Plain-text document sources
===============

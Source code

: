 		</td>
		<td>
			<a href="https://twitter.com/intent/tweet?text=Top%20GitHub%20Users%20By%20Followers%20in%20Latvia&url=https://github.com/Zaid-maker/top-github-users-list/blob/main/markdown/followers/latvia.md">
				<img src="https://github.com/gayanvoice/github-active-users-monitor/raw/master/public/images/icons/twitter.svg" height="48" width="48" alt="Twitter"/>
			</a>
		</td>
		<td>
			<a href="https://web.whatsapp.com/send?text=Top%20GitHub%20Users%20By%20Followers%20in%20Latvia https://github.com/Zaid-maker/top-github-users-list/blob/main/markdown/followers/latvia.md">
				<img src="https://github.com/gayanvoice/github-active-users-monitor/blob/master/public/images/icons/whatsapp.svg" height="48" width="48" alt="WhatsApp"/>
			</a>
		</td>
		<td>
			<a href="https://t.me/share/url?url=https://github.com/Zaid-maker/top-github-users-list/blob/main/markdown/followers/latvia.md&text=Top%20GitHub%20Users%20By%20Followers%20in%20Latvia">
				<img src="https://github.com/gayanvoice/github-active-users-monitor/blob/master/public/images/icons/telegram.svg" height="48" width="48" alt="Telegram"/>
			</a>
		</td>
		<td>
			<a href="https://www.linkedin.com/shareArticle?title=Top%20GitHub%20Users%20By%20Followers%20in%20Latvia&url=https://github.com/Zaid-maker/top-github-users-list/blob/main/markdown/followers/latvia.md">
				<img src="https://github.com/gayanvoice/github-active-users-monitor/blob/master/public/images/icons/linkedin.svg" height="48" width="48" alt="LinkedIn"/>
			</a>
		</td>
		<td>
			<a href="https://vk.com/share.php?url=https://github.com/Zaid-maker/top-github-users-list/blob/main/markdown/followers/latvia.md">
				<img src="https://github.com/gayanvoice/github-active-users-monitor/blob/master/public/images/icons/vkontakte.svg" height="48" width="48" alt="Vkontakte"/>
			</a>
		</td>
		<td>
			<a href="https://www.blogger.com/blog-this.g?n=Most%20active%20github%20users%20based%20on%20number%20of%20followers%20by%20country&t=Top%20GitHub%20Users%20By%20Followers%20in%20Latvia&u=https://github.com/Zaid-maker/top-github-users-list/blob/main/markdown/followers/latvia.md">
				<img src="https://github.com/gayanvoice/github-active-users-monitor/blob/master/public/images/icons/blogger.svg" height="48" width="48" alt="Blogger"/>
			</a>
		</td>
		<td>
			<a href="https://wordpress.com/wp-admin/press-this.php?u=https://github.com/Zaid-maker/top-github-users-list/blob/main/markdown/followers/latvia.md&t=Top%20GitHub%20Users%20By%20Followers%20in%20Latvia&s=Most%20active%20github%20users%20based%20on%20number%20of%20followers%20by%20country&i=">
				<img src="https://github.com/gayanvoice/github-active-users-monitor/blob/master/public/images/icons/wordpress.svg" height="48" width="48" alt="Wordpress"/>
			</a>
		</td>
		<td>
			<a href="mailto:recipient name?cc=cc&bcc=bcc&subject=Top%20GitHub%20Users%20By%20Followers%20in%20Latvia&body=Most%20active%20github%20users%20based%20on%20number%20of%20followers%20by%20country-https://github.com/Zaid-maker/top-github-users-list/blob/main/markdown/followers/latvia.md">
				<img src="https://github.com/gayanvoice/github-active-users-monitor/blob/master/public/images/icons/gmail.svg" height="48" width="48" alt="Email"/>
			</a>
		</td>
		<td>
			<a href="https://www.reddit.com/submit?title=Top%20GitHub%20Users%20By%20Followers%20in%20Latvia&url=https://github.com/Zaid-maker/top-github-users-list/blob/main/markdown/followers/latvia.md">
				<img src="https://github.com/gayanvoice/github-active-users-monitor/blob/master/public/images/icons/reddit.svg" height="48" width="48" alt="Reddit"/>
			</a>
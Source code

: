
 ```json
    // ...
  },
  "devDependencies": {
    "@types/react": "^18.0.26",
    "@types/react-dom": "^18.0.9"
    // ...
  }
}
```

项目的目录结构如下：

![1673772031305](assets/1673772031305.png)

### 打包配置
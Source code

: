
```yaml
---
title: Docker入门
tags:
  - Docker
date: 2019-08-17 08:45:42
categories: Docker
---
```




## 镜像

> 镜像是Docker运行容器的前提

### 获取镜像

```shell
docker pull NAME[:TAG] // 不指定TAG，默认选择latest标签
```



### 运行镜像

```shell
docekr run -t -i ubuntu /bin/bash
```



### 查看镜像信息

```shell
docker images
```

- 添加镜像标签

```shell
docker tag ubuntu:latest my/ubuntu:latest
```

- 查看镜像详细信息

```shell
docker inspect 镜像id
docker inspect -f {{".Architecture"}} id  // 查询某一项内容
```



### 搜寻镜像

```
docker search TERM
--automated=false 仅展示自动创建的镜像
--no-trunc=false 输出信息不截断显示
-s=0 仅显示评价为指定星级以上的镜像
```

===============

▶ _Task details_:
Going through the lines above one by one, tally those with the word "ubuntu" and give only the total.

▶ _Response_:
2